Suppose I have $ax +b =c$. I can solve $\partial x/\partial c$ by IFT assuming that $a,b$ are constants and $x,c$ are variables: let $F= ax +b -c$. Then, $$\partial x/\partial c = -F_c/F_x =1/a$$
Now it's also true that $e^{ax +b}= e^c $, but when I apply IFT to $F'=e^{ax +b}- e^c$, I get the wrong derivative:
$$\partial x/\partial c = -F'_c/F'_x =\frac{e^c}{a e^{ax+b}} \neq 1/a$$
Can you tell me where am I making a mistake in the calculations?
A montone transformation of both sides of the original equality should not change the result.
So thanks to lulu's comment I solved my doubt.
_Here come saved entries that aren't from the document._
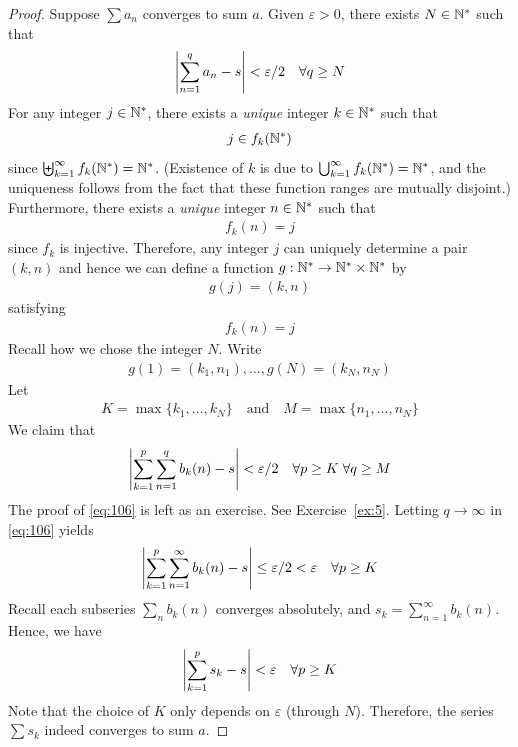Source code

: \documentclass[thmcnt=section, 12pt]{my-elegantbook}
\begin{document}
\begin{proof}
    Suppose $\sum a_n$ converges to sum $a$. Given $\varepsilon > 0$, there exists $N \in \mathbb{N}^\ast$ such that
    \begin{align}
        \left\lvert \sum_{n=1}^q a_n - s \right\rvert < \varepsilon / 2
        \quad \forall q \geq N
        \label{eq:107}
    \end{align}
    For any integer $j \in \mathbb{N}^\ast$, there exists a \textit{unique} integer $k \in \mathbb{N}^\ast$ such that
    \begin{align*}
        j \in f_k(\mathbb{N}^\ast)
    \end{align*}
    since $\biguplus_{k=1}^\infty f_k(\mathbb{N}^\ast) = \mathbb{N}^\ast$. (Existence of $k$ is due to $\bigcup_{k=1}^\infty f_k(\mathbb{N}^\ast) = \mathbb{N}^\ast$, and the uniqueness follows from the fact that these function ranges are mutually disjoint.) Furthermore, there exists a \textit{unique} integer $n \in \mathbb{N}^\ast$ such that
    \begin{align*}
        f_k(n) = j
    \end{align*}
    since $f_k$ is injective. Therefore, any integer $j$ can uniquely determine a pair $(k, n)$ and hence we can define a function $g: \mathbb{N}^\ast \to \mathbb{N}^\ast \times \mathbb{N}^\ast$ by
    \begin{align*}
        g(j) = (k, n)
    \end{align*}
    satisfying
    \begin{align*}
        f_k(n) = j
    \end{align*}
    Recall how we chose the integer $N$. Write
    \begin{align*}
        g(1) = (k_1, n_1), \ldots, g(N) = (k_N, n_N)
    \end{align*}
    Let
    \begin{align*}
        K = \max \{ k_1, \ldots, k_N \}
        \quad \text{and} \quad
        M = \max \{ n_1, \ldots, n_N \}
    \end{align*}
    We claim that
    \begin{align}
        \left\lvert \sum_{k=1}^p \sum_{n=1}^q b_k(n) - s \right\rvert < \varepsilon / 2
        \quad \forall p \geq K \;
        \forall q \geq M
        \label{eq:106}
    \end{align}
    The proof of \eqref{eq:106} is left as an exercise. See Exercise~\ref{ex:5}. Letting $q \to \infty$ in \eqref{eq:106} yields
    \begin{align*}
        \left\lvert \sum_{k=1}^p \sum_{n=1}^\infty b_k(n) - s \right\rvert \leq \varepsilon / 2 < \varepsilon
        \quad \forall p \geq K
    \end{align*}
    Recall each subseries $\sum_n b_k(n)$ converges absolutely, and $s_k = \sum_{n=1}^\infty b_k(n)$. Hence, we have
    \begin{align*}
        \left\lvert \sum_{k=1}^p s_k - s \right\rvert
        < \varepsilon
        \quad \forall p \geq K
    \end{align*}
    Note that the choice of $K$ only depends on $\varepsilon$ (through $N$). Therefore, the series $\sum s_k$ indeed converges to sum $a$.
\end{proof}
\end{document}
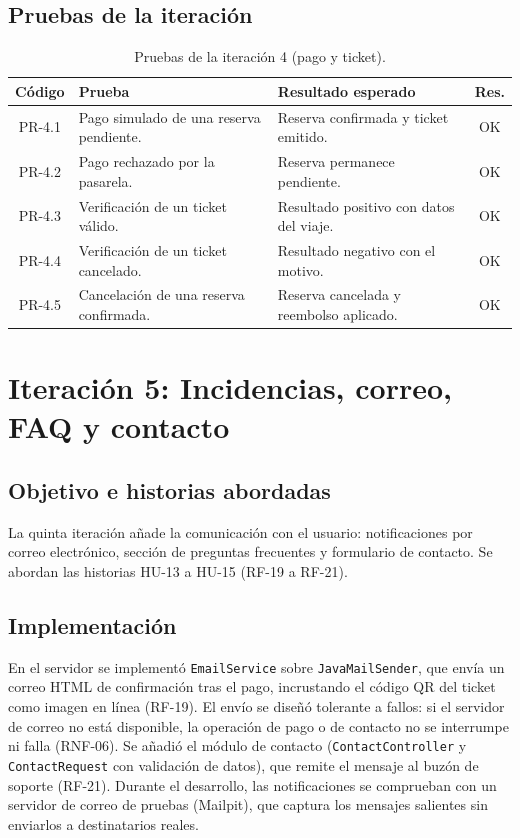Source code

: \subsection{Pruebas de la iteración}

\begin{table}[h!]
\centering
\small
\begin{tabular}{|c|p{6.5cm}|p{5cm}|c|}
\hline
\textbf{Código} & \textbf{Prueba} & \textbf{Resultado esperado} & \textbf{Res.} \\ \hline
PR-4.1 & Pago simulado de una reserva pendiente. & Reserva confirmada y ticket emitido. & OK \\ \hline
PR-4.2 & Pago rechazado por la pasarela. & Reserva permanece pendiente. & OK \\ \hline
PR-4.3 & Verificación de un ticket válido. & Resultado positivo con datos del viaje. & OK \\ \hline
PR-4.4 & Verificación de un ticket cancelado. & Resultado negativo con el motivo. & OK \\ \hline
PR-4.5 & Cancelación de una reserva confirmada. & Reserva cancelada y reembolso aplicado. & OK \\ \hline
\end{tabular}
\caption{Pruebas de la iteración 4 (pago y ticket).}
\label{tab:pruebas-it4}
\end{table}


\section{Iteración 5: Incidencias, correo, FAQ y contacto}
\label{sec:iteracion-5}

\subsection{Objetivo e historias abordadas}

La quinta iteración añade la comunicación con el usuario: notificaciones por correo electrónico, sección de preguntas frecuentes y formulario de contacto. Se abordan las historias HU-13 a HU-15 (RF-19 a RF-21).

\subsection{Implementación}

En el servidor se implementó \texttt{EmailService} sobre \texttt{JavaMailSender}, que envía un correo HTML de confirmación tras el pago, incrustando el código QR del ticket como imagen en línea (RF-19). El envío se diseñó tolerante a fallos: si el servidor de correo no está disponible, la operación de pago o de contacto no se interrumpe ni falla (RNF-06). Se añadió el módulo de contacto (\texttt{ContactController} y \texttt{ContactRequest} con validación de datos), que remite el mensaje al buzón de soporte (RF-21). Durante el desarrollo, las notificaciones se comprueban con un servidor de correo de pruebas (Mailpit), que captura los mensajes salientes sin enviarlos a destinatarios reales.

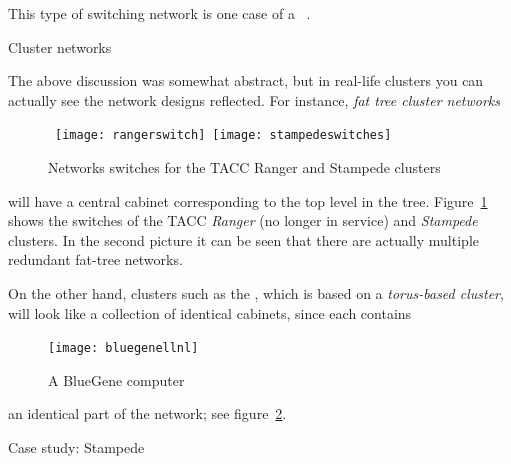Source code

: This type of switching network is one case of a ~\cite{Clos1953}.


 {Cluster networks}

The above discussion was somewhat abstract, but in real-life clusters
you can actually see the network designs reflected. For instance,
\emph{fat tree cluster networks}
\begin{figure}[th]
  \hbox{%
    \texttt{[image: rangerswitch]}\kern1cm
    \texttt{[image: stampedeswitches]}%
  }
  \caption{Networks switches for the TACC Ranger and Stampede clusters}
  \label{fig:taccswitches}
\end{figure}
will have a central cabinet corresponding to the top level in the tree.
Figure~\ref{fig:taccswitches} shows the switches of the TACC
\emph{Ranger} (no longer in service)
and \emph{Stampede} clusters.
In the second picture it can be seen that there are actually
multiple redundant fat-tree networks.

On the other hand, clusters such as the ,
which is based on a \emph{torus-based cluster},
will look like a collection of identical cabinets, since each contains
\begin{figure}[th]
  \texttt{[image: bluegenellnl]}
  \caption{A BlueGene computer}
  \label{fig:bluegenep}
\end{figure}
an identical part of the network; see figure~\ref{fig:bluegenep}.

 {Case study: Stampede}
\label{sec:stampede-fattree}

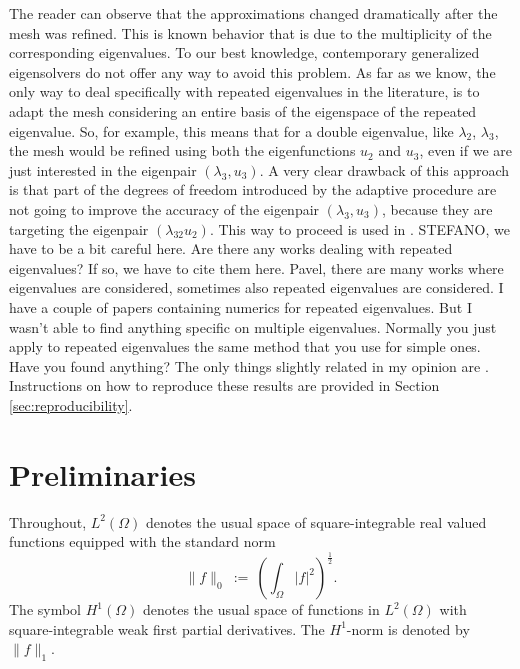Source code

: \documentclass[preprint,12pt]{elsarticle}
\begin{document}
The reader can observe that the approximations changed dramatically after the 
mesh was refined. This is known behavior that is due to the multiplicity of the 
corresponding eigenvalues. To our best knowledge, contemporary generalized 
eigensolvers do not offer any way to avoid this problem. As far as we know, the only way to deal specifically with repeated eigenvalues in the literature, is to adapt the mesh considering an entire basis of the eigenspace of the repeated eigenvalue. So, for example, this means that for a double eigenvalue, like $\lambda_2$, $\lambda_3$, the mesh would be refined using both the eigenfunctions $u_2$ and $u_3$, even if we are just interested in the eigenpair $(\lambda_3, u_3)$. A very clear drawback of this approach is that part of the degrees of freedom introduced by the adaptive procedure are not going to improve the accuracy of the eigenpair $(\lambda_3, u_3)$, because they are targeting the eigenpair $(\lambda_32 u_2)$. This way to proceed is used in \cite{thesis, grubii_estimators_2008}.
{\red STEFANO, we have to be a bit careful here. Are there any works dealing 
with repeated eigenvalues? If so, we have to cite them here.} {\red Pavel, there are many works where eigenvalues are considered, sometimes also repeated eigenvalues are considered. I have a couple of papers containing numerics for repeated eigenvalues. 
But I wasn't able to find anything specific on multiple eigenvalues. 
Normally you just apply to repeated eigenvalues the same method that you use for simple ones.
Have you found anything? The only things slightly related in my opinion are \cite{thesis, grubii_estimators_2008}.}
Instructions on how to reproduce 
these results are provided in Section \ref{sec:reproducibility}.


\section{Preliminaries}\label{sec:preli}

Throughout, $L^2(\Omega)$
denotes the usual space of square-integrable real valued functions
equipped with the standard norm
\begin{equation}\label{eq:l2}
\|f\|_{0}\ := \ \left(\int_\Omega  |f|^2\right)^{\frac{1}{2}} .
\end{equation}
The symbol $H^1(\Omega)$ denotes the usual space of functions in $L^2(\Omega)$
with square-integrable weak first partial derivatives. The $H^1$-norm is 
denoted by $\|f\|_1$.
\end{document}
Indeed $e^c = e^{ax + b}$ by my initial equality. So $-F'_c/F'_x = 1/a.$
A bit more generally, knowing that $$f(ax + b) = f(c),$$ we can compute $\partial x/ \partial c$ by applying IFT to $F' =f(ax + b) - f(c)$:
$$ \partial x/ \partial a = - \frac{-f'(c)}{f'(ax + b) a}= 1/a. $$
$f'(c) = f'(ax + b) $ follows by differentiating both sides of the first displayed equality.